Currently we plan to have these known differences with path-to-regexp:
- No support for custom prefixes and suffixes.
Canonicalization
URLs have a canonical form that is based on ASCII, meaning that internationalized domain names (hostnames) also have a canonical ASCII based representation, and that other components such as hash
, search
and pathname
are encoded using percent encoding.
Currently URLPattern
does not perform any encoding or normalization of the patterns. So a developer would need to URL encode unicode characters before passing the pattern into the constructor. Similarly, the constructor does not do things like flattening pathnames such as /foo/../bar to /bar. Currently the pattern must be written to target canonical URL output manually.

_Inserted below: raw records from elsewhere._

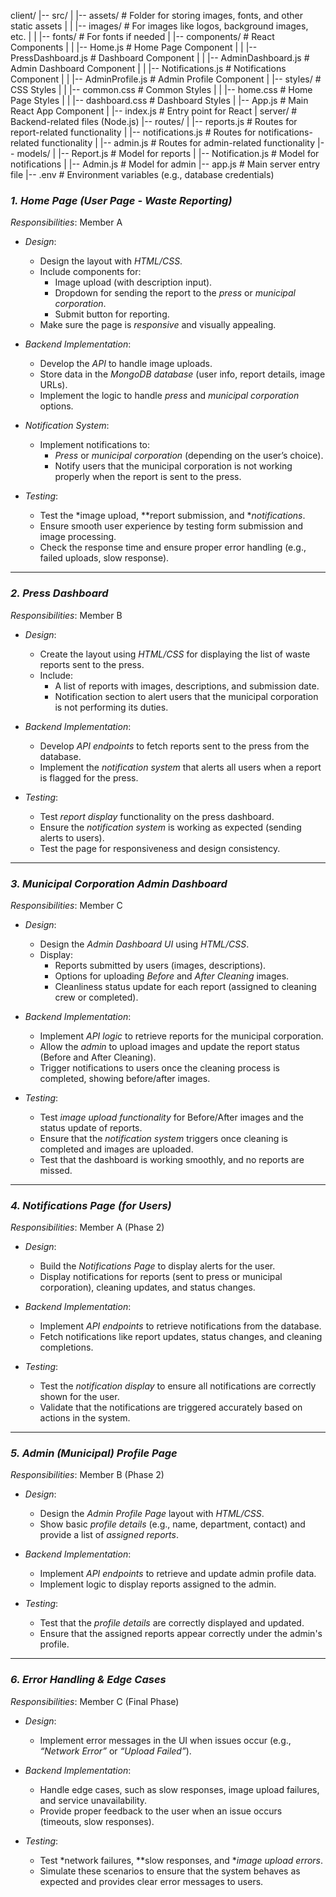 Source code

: client/
|-- src/
|   |-- assets/                  # Folder for storing images, fonts, and other static assets
|   |   |-- images/              # For images like logos, background images, etc.
|   |   |-- fonts/               # For fonts if needed
|   |-- components/              # React Components
|   |   |-- Home.js              # Home Page Component
|   |   |-- PressDashboard.js    # Dashboard Component
|   |   |-- AdminDashboard.js    # Admin Dashboard Component
|   |   |-- Notifications.js     # Notifications Component
|   |   |-- AdminProfile.js      # Admin Profile Component
|   |-- styles/                  # CSS Styles
|   |   |-- common.css           # Common Styles
|   |   |-- home.css             # Home Page Styles
|   |   |-- dashboard.css        # Dashboard Styles
|   |-- App.js                   # Main React App Component
|   |-- index.js                 # Entry point for React
|
server/                           # Backend-related files (Node.js)
|-- routes/
|   |-- reports.js               # Routes for report-related functionality
|   |-- notifications.js         # Routes for notifications-related functionality
|   |-- admin.js                 # Routes for admin-related functionality
|-- models/
|   |-- Report.js                # Model for reports
|   |-- Notification.js          # Model for notifications
|   |-- Admin.js                 # Model for admin
|-- app.js                        # Main server entry file
|-- .env                          # Environment variables (e.g., database credentials)



### *1. Home Page (User Page - Waste Reporting)*

*Responsibilities*: Member A

- *Design*: 
  - Design the layout with *HTML/CSS*.
  - Include components for:
    - Image upload (with description input).
    - Dropdown for sending the report to the *press* or *municipal corporation*.
    - Submit button for reporting.
  - Make sure the page is *responsive* and visually appealing.

- *Backend Implementation*:
  - Develop the *API* to handle image uploads.
  - Store data in the *MongoDB database* (user info, report details, image URLs).
  - Implement the logic to handle *press* and *municipal corporation* options.

- *Notification System*:
  - Implement notifications to:
    - *Press* or *municipal corporation* (depending on the user’s choice).
    - Notify users that the municipal corporation is not working properly when the report is sent to the press.

- *Testing*:
  - Test the *image upload, **report submission, and **notifications*.
  - Ensure smooth user experience by testing form submission and image processing.
  - Check the response time and ensure proper error handling (e.g., failed uploads, slow response).

---

### *2. Press Dashboard*

*Responsibilities*: Member B

- *Design*:
  - Create the layout using *HTML/CSS* for displaying the list of waste reports sent to the press.
  - Include:
    - A list of reports with images, descriptions, and submission date.
    - Notification section to alert users that the municipal corporation is not performing its duties.

- *Backend Implementation*:
  - Develop *API endpoints* to fetch reports sent to the press from the database.
  - Implement the *notification system* that alerts all users when a report is flagged for the press.
  
- *Testing*:
  - Test *report display* functionality on the press dashboard.
  - Ensure the *notification system* is working as expected (sending alerts to users).
  - Test the page for responsiveness and design consistency.

---

### *3. Municipal Corporation Admin Dashboard*

*Responsibilities*: Member C

- *Design*:
  - Design the *Admin Dashboard UI* using *HTML/CSS*.
  - Display:
    - Reports submitted by users (images, descriptions).
    - Options for uploading *Before* and *After Cleaning* images.
    - Cleanliness status update for each report (assigned to cleaning crew or completed).

- *Backend Implementation*:
  - Implement *API logic* to retrieve reports for the municipal corporation.
  - Allow the *admin* to upload images and update the report status (Before and After Cleaning).
  - Trigger notifications to users once the cleaning process is completed, showing before/after images.

- *Testing*:
  - Test *image upload functionality* for Before/After images and the status update of reports.
  - Ensure that the *notification system* triggers once cleaning is completed and images are uploaded.
  - Test that the dashboard is working smoothly, and no reports are missed.

---

### *4. Notifications Page (for Users)*

*Responsibilities*: Member A (Phase 2)

- *Design*:
  - Build the *Notifications Page* to display alerts for the user.
  - Display notifications for reports (sent to press or municipal corporation), cleaning updates, and status changes.
  
- *Backend Implementation*:
  - Implement *API endpoints* to retrieve notifications from the database.
  - Fetch notifications like report updates, status changes, and cleaning completions.

- *Testing*:
  - Test the *notification display* to ensure all notifications are correctly shown for the user.
  - Validate that the notifications are triggered accurately based on actions in the system.

---

### *5. Admin (Municipal) Profile Page*

*Responsibilities*: Member B (Phase 2)

- *Design*:
  - Design the *Admin Profile Page* layout with *HTML/CSS*.
  - Show basic *profile details* (e.g., name, department, contact) and provide a list of *assigned reports*.

- *Backend Implementation*:
  - Implement *API endpoints* to retrieve and update admin profile data.
  - Implement logic to display reports assigned to the admin.

- *Testing*:
  - Test that the *profile details* are correctly displayed and updated.
  - Ensure that the assigned reports appear correctly under the admin's profile.

---

### *6. Error Handling & Edge Cases*

*Responsibilities*: Member C (Final Phase)

- *Design*: 
  - Implement error messages in the UI when issues occur (e.g., *“Network Error”* or *“Upload Failed”*).
  
- *Backend Implementation*:
  - Handle edge cases, such as slow responses, image upload failures, and service unavailability.
  - Provide proper feedback to the user when an issue occurs (timeouts, slow responses).

- *Testing*:
  - Test *network failures, **slow responses, and **image upload errors*.
  - Simulate these scenarios to ensure that the system behaves as expected and provides clear error messages to users.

It does, however, perform these operations for test()
and exec()
input.
Encoding components can easily be done manually, but do not encoding the pattern syntax:
encodeURIComponent("?q=æøå")
new URL("https://ølerlækkernårdetermit.dk").hostname
Breaking changes
- V9.0.0 drops support for NodeJS 14 and lower. NodeJS 15 or higher is required. This is due to using private class fields, so we can have better optimalizations. There is No change in functionality, but we were able to reduce the size of the polyfill by ~2.5KB (~13%), thanks to a pr #118 from @jimmywarting.